▶ What the exercise asks
Output only the lines below that start at the line containing "used to reference the selection set.</span></span>" and end at the line containing "of SelectionSet (Format)</span></span>", with both ends kept.

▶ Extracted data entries
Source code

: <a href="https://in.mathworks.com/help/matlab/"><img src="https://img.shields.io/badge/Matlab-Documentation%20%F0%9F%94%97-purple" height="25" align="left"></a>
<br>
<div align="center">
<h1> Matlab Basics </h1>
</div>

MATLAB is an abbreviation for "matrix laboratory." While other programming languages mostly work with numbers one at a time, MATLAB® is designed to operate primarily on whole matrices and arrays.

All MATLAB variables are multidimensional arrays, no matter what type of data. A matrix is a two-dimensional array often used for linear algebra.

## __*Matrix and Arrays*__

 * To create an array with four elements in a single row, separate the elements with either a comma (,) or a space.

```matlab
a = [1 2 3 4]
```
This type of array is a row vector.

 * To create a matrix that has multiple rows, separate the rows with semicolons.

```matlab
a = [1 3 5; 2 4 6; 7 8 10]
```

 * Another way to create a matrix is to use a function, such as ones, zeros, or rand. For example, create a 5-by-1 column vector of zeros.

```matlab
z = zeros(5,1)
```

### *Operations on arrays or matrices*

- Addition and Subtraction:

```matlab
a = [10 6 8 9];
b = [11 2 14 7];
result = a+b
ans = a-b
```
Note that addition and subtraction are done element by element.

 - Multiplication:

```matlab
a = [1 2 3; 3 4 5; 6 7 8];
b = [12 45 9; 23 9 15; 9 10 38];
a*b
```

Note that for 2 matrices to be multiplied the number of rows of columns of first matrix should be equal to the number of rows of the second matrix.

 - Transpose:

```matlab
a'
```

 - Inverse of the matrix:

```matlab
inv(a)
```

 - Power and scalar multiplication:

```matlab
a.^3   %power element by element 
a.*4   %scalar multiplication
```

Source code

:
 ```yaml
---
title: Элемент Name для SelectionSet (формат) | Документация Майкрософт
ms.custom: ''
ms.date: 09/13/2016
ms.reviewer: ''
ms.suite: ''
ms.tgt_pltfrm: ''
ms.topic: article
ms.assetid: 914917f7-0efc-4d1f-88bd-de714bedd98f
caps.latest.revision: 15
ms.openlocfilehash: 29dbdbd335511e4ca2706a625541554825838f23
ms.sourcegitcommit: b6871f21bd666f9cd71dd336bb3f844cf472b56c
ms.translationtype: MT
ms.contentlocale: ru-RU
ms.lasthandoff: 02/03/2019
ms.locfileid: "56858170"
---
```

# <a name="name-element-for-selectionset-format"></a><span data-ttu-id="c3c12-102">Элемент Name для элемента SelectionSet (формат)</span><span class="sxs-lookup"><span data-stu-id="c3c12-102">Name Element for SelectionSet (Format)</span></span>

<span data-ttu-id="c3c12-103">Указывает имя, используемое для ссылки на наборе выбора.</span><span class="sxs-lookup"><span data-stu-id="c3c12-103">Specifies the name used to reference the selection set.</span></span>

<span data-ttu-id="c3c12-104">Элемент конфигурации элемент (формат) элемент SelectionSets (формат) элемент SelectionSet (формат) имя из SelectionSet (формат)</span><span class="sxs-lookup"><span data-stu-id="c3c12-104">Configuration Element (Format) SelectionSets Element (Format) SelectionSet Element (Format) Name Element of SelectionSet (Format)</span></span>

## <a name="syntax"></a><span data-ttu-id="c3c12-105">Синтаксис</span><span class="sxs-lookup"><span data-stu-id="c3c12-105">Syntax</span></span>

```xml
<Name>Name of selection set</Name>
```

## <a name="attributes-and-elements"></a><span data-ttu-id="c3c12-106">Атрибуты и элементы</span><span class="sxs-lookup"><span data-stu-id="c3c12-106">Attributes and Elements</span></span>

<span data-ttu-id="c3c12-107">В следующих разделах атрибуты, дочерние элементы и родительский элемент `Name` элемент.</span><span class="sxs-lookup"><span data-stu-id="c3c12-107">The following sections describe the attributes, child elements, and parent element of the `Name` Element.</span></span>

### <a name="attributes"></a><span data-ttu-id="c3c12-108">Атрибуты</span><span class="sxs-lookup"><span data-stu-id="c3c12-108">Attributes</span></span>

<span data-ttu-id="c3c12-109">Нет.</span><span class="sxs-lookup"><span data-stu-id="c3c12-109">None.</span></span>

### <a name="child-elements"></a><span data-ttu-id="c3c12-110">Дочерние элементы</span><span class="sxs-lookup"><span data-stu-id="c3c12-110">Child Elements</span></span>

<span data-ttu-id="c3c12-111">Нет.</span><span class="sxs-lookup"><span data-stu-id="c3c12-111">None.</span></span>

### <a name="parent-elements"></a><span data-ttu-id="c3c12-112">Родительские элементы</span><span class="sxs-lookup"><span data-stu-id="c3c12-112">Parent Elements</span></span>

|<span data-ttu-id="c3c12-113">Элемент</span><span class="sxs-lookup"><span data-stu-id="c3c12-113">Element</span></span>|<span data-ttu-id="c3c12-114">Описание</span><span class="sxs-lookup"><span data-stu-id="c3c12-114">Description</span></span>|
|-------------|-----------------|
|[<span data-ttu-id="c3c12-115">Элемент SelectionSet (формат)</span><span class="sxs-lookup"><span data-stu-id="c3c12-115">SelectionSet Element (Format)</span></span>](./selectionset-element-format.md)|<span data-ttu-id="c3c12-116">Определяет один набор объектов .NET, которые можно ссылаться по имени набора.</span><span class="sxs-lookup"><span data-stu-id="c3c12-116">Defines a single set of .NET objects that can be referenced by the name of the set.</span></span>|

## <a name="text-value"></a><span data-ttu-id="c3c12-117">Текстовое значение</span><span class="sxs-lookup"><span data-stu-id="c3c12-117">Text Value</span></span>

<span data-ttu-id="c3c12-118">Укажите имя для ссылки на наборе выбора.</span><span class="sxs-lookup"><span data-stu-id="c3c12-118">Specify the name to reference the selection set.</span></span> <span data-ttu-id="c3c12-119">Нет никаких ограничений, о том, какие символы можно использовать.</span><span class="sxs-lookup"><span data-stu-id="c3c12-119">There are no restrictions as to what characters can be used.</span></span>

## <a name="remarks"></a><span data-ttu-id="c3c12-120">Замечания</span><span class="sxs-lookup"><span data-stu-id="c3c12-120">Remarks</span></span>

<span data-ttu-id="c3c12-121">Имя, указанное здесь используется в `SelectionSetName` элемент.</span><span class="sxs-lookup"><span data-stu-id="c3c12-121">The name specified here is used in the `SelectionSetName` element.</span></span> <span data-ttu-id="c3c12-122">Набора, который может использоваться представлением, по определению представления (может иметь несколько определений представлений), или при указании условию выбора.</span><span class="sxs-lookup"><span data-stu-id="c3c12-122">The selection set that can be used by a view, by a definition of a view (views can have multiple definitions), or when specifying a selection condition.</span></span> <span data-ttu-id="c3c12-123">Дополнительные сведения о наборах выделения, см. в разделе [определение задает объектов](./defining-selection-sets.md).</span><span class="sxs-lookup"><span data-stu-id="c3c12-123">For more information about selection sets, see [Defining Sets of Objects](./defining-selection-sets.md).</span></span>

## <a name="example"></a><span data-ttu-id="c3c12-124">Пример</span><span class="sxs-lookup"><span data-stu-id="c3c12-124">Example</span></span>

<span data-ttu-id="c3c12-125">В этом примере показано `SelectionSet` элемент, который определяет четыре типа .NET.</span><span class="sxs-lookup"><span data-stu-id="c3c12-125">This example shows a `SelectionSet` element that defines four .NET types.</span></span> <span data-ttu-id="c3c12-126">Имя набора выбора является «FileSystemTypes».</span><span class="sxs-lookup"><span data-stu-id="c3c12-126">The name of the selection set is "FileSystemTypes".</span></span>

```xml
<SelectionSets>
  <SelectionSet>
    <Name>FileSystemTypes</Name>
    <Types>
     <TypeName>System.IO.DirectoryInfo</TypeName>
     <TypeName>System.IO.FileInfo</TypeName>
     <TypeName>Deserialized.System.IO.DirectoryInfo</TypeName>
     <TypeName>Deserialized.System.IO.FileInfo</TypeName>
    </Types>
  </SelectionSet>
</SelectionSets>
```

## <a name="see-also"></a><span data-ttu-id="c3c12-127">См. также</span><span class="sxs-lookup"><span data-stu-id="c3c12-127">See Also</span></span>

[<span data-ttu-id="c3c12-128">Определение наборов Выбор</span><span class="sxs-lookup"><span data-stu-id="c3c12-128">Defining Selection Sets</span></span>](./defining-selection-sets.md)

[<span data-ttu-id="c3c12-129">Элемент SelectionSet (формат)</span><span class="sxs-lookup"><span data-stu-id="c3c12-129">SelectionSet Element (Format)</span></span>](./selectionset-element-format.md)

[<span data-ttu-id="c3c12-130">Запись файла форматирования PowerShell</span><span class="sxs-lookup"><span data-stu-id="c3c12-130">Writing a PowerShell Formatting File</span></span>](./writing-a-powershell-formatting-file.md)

▶ Reply
<span data-ttu-id="c3c12-103">Указывает имя, используемое для ссылки на наборе выбора.</span><span class="sxs-lookup"><span data-stu-id="c3c12-103">Specifies the name used to reference the selection set.</span></span>

<span data-ttu-id="c3c12-104">Элемент конфигурации элемент (формат) элемент SelectionSets (формат) элемент SelectionSet (формат) имя из SelectionSet (формат)</span><span class="sxs-lookup"><span data-stu-id="c3c12-104">Configuration Element (Format) SelectionSets Element (Format) SelectionSet Element (Format) Name Element of SelectionSet (Format)</span></span>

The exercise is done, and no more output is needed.